Of whom is Hymenaeus and Alexander
The former of these is mentioned in ( 2 Timothy 2:17 2 Timothy 2:18 ) and that part of faith he made shipwreck of, or erred in, was the doctrine of the resurrection of the dead, whereby the faith of some nominal believers was overthrown; and this was attended with the putting away of a good conscience, he seemingly before had; for his profane and vain babblings increased to more ungodliness: the latter seems to be the same with Alexander the coppersmith, who did the apostle much evil, ( 2 Timothy 4:14 ) and it may be is the same with him who was at Ephesus when the apostle was, there, ( Acts 19:33 Acts 19:34 ) and where he might be now with Hymenaeus, with whom he might agree in his erroneous opinions, and therefore are particularly mentioned, Ephesus being the place where Timothy now was. It seems by their names that they were both Greeks; Alexander is a known name among the Greeks, since the times of Alexander the great, and even became common among the Jews; (See Gill on Acts 4:6), and Hymenaeus was a name among the Grecians, from Hymen, the Heathen god of marriage: one of this name is mentioned among those said to be raised from the dead by Aesculapius F17; there was also a bishop of Jerusalem of this name F18.

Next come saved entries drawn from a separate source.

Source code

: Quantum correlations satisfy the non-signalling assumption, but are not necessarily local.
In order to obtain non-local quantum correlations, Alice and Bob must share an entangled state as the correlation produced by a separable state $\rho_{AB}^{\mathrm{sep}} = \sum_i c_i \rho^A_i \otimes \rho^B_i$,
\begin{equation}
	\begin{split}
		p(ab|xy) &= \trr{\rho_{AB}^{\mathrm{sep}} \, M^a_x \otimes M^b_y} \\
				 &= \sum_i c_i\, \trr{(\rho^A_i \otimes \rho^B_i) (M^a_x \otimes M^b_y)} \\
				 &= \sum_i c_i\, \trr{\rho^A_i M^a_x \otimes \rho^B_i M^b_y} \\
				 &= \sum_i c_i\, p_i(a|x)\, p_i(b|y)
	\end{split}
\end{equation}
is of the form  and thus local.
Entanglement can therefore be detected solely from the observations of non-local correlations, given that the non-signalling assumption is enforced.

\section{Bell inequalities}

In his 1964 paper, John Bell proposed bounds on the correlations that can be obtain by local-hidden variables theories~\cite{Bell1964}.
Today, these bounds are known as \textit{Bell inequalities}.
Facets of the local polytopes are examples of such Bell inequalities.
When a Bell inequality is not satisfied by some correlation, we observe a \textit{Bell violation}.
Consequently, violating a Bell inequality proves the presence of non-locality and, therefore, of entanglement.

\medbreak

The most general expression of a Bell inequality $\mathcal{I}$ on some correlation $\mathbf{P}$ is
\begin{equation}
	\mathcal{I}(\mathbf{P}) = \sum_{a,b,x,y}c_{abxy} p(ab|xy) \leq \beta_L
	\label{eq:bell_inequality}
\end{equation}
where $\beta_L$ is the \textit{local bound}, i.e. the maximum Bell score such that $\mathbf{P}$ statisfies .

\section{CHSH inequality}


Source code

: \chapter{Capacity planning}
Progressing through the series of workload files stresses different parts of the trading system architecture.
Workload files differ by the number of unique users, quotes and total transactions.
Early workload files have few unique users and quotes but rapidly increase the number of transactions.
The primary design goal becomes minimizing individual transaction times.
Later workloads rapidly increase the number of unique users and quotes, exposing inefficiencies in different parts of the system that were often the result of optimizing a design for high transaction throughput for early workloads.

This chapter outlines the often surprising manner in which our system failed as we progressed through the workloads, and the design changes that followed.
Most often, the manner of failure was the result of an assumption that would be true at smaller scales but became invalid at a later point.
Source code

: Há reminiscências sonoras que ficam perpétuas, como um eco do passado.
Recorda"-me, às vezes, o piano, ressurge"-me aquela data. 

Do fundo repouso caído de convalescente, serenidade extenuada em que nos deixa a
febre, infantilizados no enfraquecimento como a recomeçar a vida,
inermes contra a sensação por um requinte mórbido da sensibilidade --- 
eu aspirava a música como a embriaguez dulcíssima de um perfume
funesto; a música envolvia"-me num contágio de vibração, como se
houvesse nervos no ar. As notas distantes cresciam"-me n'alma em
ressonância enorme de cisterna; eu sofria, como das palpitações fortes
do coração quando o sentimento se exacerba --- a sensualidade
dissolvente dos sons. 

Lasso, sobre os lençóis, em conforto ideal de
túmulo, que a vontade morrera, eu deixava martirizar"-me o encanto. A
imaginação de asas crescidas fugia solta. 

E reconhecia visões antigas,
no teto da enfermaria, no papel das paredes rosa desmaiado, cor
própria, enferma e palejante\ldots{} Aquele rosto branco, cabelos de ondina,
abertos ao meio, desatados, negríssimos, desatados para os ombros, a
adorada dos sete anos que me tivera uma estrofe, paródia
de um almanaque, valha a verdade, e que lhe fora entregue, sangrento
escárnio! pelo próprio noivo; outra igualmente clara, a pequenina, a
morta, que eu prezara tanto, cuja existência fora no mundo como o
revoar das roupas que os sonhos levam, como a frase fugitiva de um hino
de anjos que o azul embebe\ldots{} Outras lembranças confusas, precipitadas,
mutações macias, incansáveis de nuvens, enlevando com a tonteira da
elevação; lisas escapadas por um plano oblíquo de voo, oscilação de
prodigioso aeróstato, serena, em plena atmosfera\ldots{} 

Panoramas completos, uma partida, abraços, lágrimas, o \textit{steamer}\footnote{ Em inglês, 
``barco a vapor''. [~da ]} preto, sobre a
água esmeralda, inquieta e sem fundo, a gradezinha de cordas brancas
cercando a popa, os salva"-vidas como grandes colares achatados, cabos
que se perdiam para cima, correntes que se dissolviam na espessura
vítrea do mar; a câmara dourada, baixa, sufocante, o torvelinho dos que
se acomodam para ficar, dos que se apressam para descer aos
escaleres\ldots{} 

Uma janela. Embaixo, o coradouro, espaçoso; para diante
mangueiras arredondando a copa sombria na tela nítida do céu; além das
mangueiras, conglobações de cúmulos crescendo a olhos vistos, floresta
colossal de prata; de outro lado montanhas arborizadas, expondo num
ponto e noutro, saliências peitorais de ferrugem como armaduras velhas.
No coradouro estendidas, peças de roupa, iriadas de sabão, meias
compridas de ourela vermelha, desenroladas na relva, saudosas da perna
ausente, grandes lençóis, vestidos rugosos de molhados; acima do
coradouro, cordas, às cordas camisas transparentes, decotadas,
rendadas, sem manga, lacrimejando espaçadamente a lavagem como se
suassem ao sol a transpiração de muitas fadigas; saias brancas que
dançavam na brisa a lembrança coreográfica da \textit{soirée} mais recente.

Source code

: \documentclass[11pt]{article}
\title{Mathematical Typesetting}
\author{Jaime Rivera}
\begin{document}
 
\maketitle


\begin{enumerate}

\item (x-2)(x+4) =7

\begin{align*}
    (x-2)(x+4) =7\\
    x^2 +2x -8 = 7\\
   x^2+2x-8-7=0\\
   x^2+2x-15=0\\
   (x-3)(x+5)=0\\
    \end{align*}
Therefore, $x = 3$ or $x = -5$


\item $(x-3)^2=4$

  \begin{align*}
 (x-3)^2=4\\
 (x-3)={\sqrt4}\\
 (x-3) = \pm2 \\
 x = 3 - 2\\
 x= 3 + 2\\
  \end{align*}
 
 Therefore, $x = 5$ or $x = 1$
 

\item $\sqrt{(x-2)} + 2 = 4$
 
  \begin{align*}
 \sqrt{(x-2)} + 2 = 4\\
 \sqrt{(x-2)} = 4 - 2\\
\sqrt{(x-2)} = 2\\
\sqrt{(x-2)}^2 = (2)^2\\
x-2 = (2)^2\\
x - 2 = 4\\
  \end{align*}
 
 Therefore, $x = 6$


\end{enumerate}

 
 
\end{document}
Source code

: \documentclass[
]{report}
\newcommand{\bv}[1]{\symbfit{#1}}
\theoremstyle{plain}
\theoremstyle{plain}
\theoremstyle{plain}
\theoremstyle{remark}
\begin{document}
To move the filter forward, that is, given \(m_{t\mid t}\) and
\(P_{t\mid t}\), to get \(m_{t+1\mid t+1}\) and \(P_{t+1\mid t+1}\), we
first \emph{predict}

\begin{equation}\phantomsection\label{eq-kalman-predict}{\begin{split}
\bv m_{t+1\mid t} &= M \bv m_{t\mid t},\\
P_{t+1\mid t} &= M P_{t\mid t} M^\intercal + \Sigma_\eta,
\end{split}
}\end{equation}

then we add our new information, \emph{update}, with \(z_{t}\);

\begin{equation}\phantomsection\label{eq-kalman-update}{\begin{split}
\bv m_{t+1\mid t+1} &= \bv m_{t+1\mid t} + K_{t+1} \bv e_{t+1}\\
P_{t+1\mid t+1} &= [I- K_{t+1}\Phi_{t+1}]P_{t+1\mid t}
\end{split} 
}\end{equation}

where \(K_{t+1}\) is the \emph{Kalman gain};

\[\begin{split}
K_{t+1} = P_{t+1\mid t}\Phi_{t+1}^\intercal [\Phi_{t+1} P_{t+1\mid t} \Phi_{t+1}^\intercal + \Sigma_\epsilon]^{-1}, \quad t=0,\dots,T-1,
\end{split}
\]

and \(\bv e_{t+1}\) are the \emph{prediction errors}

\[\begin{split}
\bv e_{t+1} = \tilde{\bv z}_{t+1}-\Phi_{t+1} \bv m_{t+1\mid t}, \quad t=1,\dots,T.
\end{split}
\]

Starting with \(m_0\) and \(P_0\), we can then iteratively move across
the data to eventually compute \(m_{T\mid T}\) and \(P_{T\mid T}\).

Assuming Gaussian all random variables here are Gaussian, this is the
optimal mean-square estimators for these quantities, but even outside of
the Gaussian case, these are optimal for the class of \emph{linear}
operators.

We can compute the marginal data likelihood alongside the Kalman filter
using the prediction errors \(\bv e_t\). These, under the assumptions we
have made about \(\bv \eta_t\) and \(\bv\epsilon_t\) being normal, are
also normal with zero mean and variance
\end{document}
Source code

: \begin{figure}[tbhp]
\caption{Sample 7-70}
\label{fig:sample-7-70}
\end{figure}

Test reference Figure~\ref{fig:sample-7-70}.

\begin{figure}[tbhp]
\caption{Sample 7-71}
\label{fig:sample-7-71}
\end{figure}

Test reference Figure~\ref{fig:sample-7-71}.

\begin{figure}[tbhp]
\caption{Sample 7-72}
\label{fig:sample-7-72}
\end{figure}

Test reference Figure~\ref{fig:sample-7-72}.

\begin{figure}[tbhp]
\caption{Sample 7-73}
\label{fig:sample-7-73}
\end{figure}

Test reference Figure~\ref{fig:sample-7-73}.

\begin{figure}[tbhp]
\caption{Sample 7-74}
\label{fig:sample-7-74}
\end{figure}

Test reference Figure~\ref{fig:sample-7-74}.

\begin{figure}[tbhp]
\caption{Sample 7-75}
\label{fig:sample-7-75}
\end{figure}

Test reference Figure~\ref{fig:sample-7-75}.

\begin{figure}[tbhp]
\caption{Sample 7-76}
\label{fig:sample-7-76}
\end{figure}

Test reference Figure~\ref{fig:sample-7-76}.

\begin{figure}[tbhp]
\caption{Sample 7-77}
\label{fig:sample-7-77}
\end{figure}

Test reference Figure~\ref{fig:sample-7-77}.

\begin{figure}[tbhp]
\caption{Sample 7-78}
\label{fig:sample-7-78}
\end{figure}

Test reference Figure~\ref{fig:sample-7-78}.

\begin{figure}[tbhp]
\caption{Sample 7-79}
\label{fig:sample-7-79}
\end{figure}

Whom I have delivered to Satan;
not by excommunication, which is the act of a church, and not of a single person; but by an apostolical power he had of delivering the bodies of men into the hands of Satan, by him to be tortured and afflicted, in order to bring them to a sense of their sins, and as a chastisement and correction for them, and a token of God's displeasure at them; (See Gill on 1 Corinthians 5:5).
That they may learn not to blaspheme;
or "that being chastised", corrected, or disciplined, "they might not blaspheme", as they had before done; either by words, contradicting, reviling, and scoffing at the doctrine of the resurrection; or by their unbecoming lives and conversations, giving themselves great liberty in sinning, supposing there was no truth in that doctrine; whereby they not only blasphemed the Christian religion themselves, but caused it to be evil spoken of by others.
F17 Apollodorus de Orig. Deor. l. 3. p. 172.
F18 Euseb. Eccl. Hist. l. 7. c. 14. 30.